La sphère argentée termina mollement sa course au fond des filets du portier tchèque Petr Cech, pantelant. Le même homme était pourtant l’auteur de plusieurs parades magnifiques peu auparavant. La République Tchèque était éliminée en demi-finale, par un «but en argent», qui a remplacé cette année le «but en or» dont les Bleus de France s’étaient fait une spécialité – dans une autre vie.
Pour le gardien Cech, la déception est énorme. Elle devrait toutefois être de courte durée. En quittant le FC Rennes du magnat gaulois François Pinault pour rejoindre le FC Chelsea de l’oligarque russe Roman Abramovitch, il devient le plus jeune (22 ans) des gardiens de but millionnaires en euros…

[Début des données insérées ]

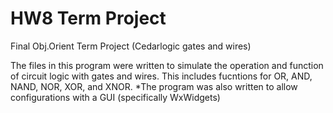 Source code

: # HW8 Term Project
 Final Obj.Orient Term Project (Cedarlogic gates and wires)

 The files in this program were written to simulate the operation
 and function of circuit logic with gates and wires.
 This includes fucntions for OR, AND, NAND, NOR, XOR, and XNOR.
 *The program was also written to allow configurations with a GUI (specifically WxWidgets)
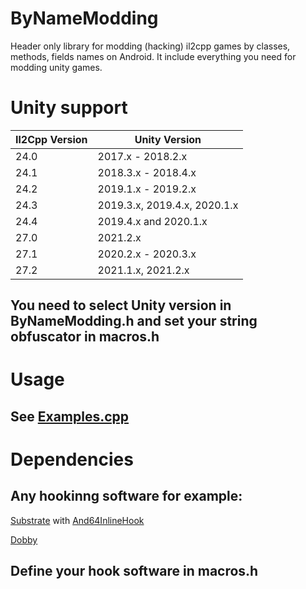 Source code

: # ByNameModding
Header only library for modding (hacking) il2cpp games by classes, methods, fields names on Android. It include everything you need for modding unity games.

# Unity support
| Il2Cpp Version | Unity Version                |
| -------------- | ---------------------------- |
| 24.0           | 2017.x - 2018.2.x            |
| 24.1           | 2018.3.x - 2018.4.x          |
| 24.2           | 2019.1.x - 2019.2.x          |
| 24.3           | 2019.3.x, 2019.4.x, 2020.1.x |
| 24.4           | 2019.4.x and 2020.1.x        |
| 27.0           | 2021.2.x                     |
| 27.1           | 2020.2.x - 2020.3.x          |
| 27.2           | 2021.1.x, 2021.2.x           |

## You need to select Unity version in ByNameModding.h and set your string obfuscator in macros.h

# Usage
## See [Examples.cpp](https://github.com/geokar2006/ByNameModding/blob/main/Examples.cpp)

# Dependencies
## Any hookinng software for example:
[Substrate](https://github.com/jbro129/Unity-Substrate-Hook-Android/tree/master/C%2B%2B/Substrate) with [And64InlineHook](https://github.com/Rprop/And64InlineHook)

[Dobby](https://github.com/jmpews/Dobby)

## Define your hook software in macros.h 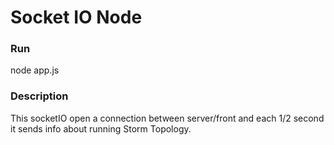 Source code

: # Socket IO Node

### Run
  node app.js
### Description
  This socketIO open a connection between server/front and each 1/2 second it sends info about running Storm Topology.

Mais revenons à notre amis Dellas, l’homme au poignard, planté entre les omoplates des artistes de Bohème et de Moravie à une seconde de la fin de la prolongation. Il jubilait Dellas, et du Péloponnèse à l’Epire en passant par la Thrace, des millions de ses concitoyens hurlaient aussitôt leur bonheur d’être Grecs à la face du monde – mais plus encore à la face des Turcs voisins dont ils avaient peu goûté la fantastique épopée lors de la dernière coupe du Monde au Japon.
Grands favoris de cet Euro 2004, les Tchèques, en sont pour leurs frais. Ils sont tombés sur un os antique, doué d’un jeu en toc. Car voilà, dotés avec Otto Rehhagel, 65 ans, d’un entraîneur allemand aussi souriant qu’une pierre tombale, ces laids Hellènes-là, sont «disciplinés», miliciens spartiates de la défense sur l’homme.
Ils n’ont pas leur pareil pour faire «déjouer» l’adversaire, comme l’on dit dans le jargon. En clair, ils positionnent leur défense et ils attendent. Marquage individuel sur les attaquants adverses, tacles musclés à la limite de la correction: le onze grec est une cruelle déception pour tous ceux qui espéraient que la finale de cet Euro 2004 se jouerait entre partisans du jeu offensif avec ailiers. Nous revoilà, vingt-cinq ans plus tard, avec une nouvelle version du hideux «catenaccio» transalpin, qui assura quelques heures de gloire à la Squadra Azzura.
Rappelons-nous par exemple de cette Coupe du Monde 1982 remportée par l’Italie, avec un attaquant (Paolo Rossi) et une défense quasi criminelle – avec Gentile, l’homme qui sectionnait les tibias et les péronés quand il ne taclait pas à hauteur de la carotide.
Le seul titre de gloire de ces Grecs, finalement, sera d’avoir réinterprété le «catenaccio» italien grâce à un Allemand; joli symbole d’inter-européanité. Notons au passage que l’exploit n’est pas mince: tempérer des sportifs grecs, il fallait le faire, dans un pays réputé pour son nationalisme à fleur de peau. Et puis, sur un plan plus philosophique, cette percée du football grec est le miroir de la psyché d’une petite nation qui fut grande.
Voilà des siècles que la Grèce n’est plus que l’ombre de la brillantissime civilisation qui essaima de l’Egée vers l’Eurasie. En forçant le trait, on dira tout le gouffre entre les périples messianiques d’Alexandre le Grand jusqu’à l’Oxus, et les gouvernements quémandeurs de subventions communautaires d’aujourd’hui.
Traduit en football, cela donne l’émergence d’une équipe tellement consciente de ses propres limites qu’elle ne parvient à s’imposer qu’en empêchant l’autre de construire. Il faut vraiment être imbécile pour se féliciter de ce triomphe des «sans grade», comme l’on fait quelques commentateurs. Pour la noblesse du jeu, souhaitons, dimanche soir, une victoire des aristocrates lusitaniens du ballon. Eux aussi sont «petits», mais ils ont une autre manière de surmonter ce complexe originel: tout faire pour avoir l’air d’être des grands.